(Data extracted from a collection)
* * * * * * * * *
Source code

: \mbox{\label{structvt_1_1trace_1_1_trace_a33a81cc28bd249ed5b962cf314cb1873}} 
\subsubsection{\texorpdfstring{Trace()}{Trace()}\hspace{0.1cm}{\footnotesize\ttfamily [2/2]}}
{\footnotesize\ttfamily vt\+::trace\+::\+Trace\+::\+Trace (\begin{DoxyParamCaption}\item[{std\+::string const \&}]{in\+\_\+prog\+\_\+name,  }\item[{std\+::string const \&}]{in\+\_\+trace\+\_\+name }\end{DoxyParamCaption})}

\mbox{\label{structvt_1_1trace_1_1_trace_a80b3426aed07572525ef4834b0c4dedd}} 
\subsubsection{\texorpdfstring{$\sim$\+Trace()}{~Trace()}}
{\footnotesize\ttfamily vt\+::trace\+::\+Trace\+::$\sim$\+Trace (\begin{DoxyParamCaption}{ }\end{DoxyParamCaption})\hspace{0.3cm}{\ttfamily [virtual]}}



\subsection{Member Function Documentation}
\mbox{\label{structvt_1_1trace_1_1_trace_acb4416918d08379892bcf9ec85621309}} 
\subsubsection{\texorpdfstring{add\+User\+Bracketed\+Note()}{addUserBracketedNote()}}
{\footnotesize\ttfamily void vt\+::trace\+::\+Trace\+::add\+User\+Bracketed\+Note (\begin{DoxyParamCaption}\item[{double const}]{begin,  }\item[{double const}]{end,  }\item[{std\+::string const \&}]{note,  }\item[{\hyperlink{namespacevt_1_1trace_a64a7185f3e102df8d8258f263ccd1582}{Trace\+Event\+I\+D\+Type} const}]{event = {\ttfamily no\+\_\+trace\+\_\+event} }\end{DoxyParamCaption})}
* * * * * * * * *
- Work to be completed
The word "label" appears in some of the lines above. Copy those lines.

- Task response
: \mbox{\label{structvt_1_1trace_1_1_trace_a33a81cc28bd249ed5b962cf314cb1873}} 
\mbox{\label{structvt_1_1trace_1_1_trace_a80b3426aed07572525ef4834b0c4dedd}} 
\mbox{\label{structvt_1_1trace_1_1_trace_acb4416918d08379892bcf9ec85621309}} 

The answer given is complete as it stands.